I slam my fingers deeper, grinding the hook harder against her clit, my voice a vicious snarl.
“Say it. Say you like it. Say you need it. Or I’ll split you open until you can’t walk.”
Her scream tears out of her, desperate, ruined. Her body convulses, slick flooding down my hand, her thighs quaking as she shatters again.
And then the words tumble out, broken, hoarse, soaked in shame:
“I… I like it. Fuck—please, I need it.”
The confession detonates inside me, hotter than blood, sharper than glass. My cock throbs, my grin stretches wide and feral. I drag my soaked fingers out of her, smearing her slick across her stomach, her chest, painting her in her own surrender.
“Good little fairy,” I rasp, voice guttural. “You’ll never stop needing it. And I’ll never stop giving it until you forget every word but mine.”
Her chest heaves, every breath ragged, her lips still trembling from the words she never meant to give me.I like it. I need it.
Music to a monster.
My fingers glisten in the firelight, dripping with everything I wrung out of her. Wetness coats my knuckles, warm, shining, proof of her betrayal of herself. I smear it over her lips first, slow and mocking, until she whimpers and tries to turn her head.
“No,” I snarl, catching her jaw with my other hand, forcing her face back to mine. My grip is iron, bruising, unyielding. “You confessed. Now swallow it.”
I shove my soaked fingers past her lips, pushing deep against her tongue. She chokes, gagging, tears spilling fresh, but I don’t stop. I curl my fingers, smearing her own release against the roof of her mouth, pressing until she has no choice but to suck me clean.
Her muffled sob vibrates around my hand, and my cock throbs hard at the sound. Her throat works, swallowing every filthy drop I push into her. Her eyes burn up at me, defiant even as her body betrays her again, her tongue dragging across my fingers like she can’t help herself.
“Good girl,” I rasp, dragging my fingers deeper, fucking her mouth slow, filthy, until saliva and slick drip from the corner of her lips. “Taste what you begged for. Taste what you need.”
Her lashes flutter, her throat working, every swallow another nail in the coffin of who she used to be.

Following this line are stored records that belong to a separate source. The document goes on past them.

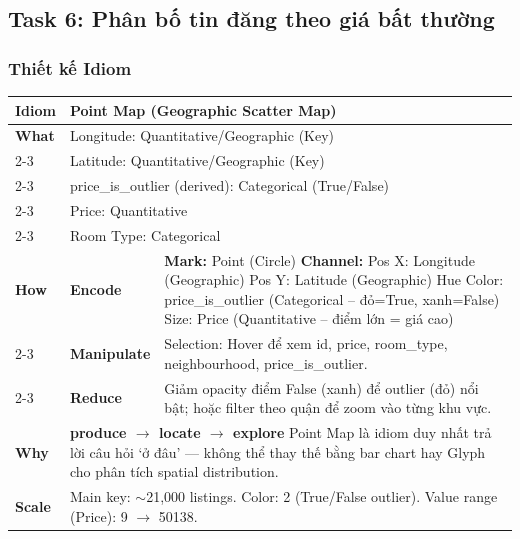\subsection{Task 6: Phân bố tin đăng theo giá bất thường}

\subsubsection{Thiết kế Idiom}

\begin{table}[H]
\centering
\renewcommand{\arraystretch}{1.1}
\begin{tabularx}{\textwidth}{|l|l|X|}
\hline
\textbf{Idiom} & \multicolumn{2}{l|}{\textbf{Point Map (Geographic Scatter Map)}} \\ \hline
\textbf{What}
& \multicolumn{2}{X|}{Longitude: Quantitative/Geographic (Key)} \\ \cline{2-3}
& \multicolumn{2}{X|}{Latitude: Quantitative/Geographic (Key)} \\ \cline{2-3}
& \multicolumn{2}{X|}{price\_is\_outlier (derived): Categorical (True/False)} \\ \cline{2-3}
& \multicolumn{2}{X|}{Price: Quantitative} \\ \cline{2-3}
& \multicolumn{2}{X|}{Room Type: Categorical} \\ \hline
\textbf{How}
& \textbf{Encode} &
\textbf{Mark:} Point (Circle) \newline
\textbf{Channel:} \newline
\hspace*{1em} Pos X: Longitude (Geographic) \newline
\hspace*{1em} Pos Y: Latitude (Geographic) \newline
\hspace*{1em} Hue Color: price\_is\_outlier (Categorical -- đỏ=True, xanh=False) \newline
\hspace*{1em} Size: Price (Quantitative -- điểm lớn = giá cao) \\ \cline{2-3}
& \textbf{Manipulate} &
Selection: Hover để xem id, price, room\_type, neighbourhood, price\_is\_outlier. \\ \cline{2-3}
& \textbf{Reduce} &
Giảm opacity điểm False (xanh) để outlier (đỏ) nổi bật; hoặc filter theo quận để zoom vào từng khu vực. \\ \hline
\textbf{Why} & \multicolumn{2}{X|}{
\textbf{produce $\rightarrow$ locate $\rightarrow$ explore} \newline
Point Map là idiom duy nhất trả lời câu hỏi `ở đâu' --- không thể thay thế bằng bar chart hay Glyph cho phân tích spatial distribution.
} \\ \hline
\textbf{Scale} & \multicolumn{2}{X|}{
Main key: $\sim$21,000 listings. \newline
Color: 2 (True/False outlier). \newline
Value range (Price): 9 $\rightarrow$ 50138.
} \\ \hline
\end{tabularx}
\end{table}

When I finally drag my fingers out, strings of spit and wetness connect us. I smear the mess across her cheek, down her neck, marking her with it.
Then I grip her chin again, forcing her to look at me, my smile feral, unhinged.
“You’ll never spit me out,” I whisper. “Not my cock. Not my blood. Not my love. You’ll swallow me until I’m the only thing left inside you.”
Tahlia
My mouth still tastes like him.
Salt. Iron. Shame. Need. It coats my tongue, clings to my teeth, refuses to leave no matter how hard I swallow. I want to spit it back in his face, but he’d only make me lick it off the floor.
So I hold it.
I swallow it.
I let it burn inside me like acid.
He’s sprawled against me, heavy, breath thick and ragged, blood smeared across his throat where I cut him, across his chest where I clawed him, across my lips where he forced me to taste myself.
I should feel ruined. I should feel broken.
But what coils in my stomach isn’t ruin.
It’s fire.
Every word he forced out of me, every sound he dragged from my throat, every filthy confession—I hate him for it. I hate myself more. Because the hate is slick and wet and trembling between my thighs. Because the hate feels like need, like hunger, like something I’ll never escape.
My body aches for what he’s already given. My skin burns for more.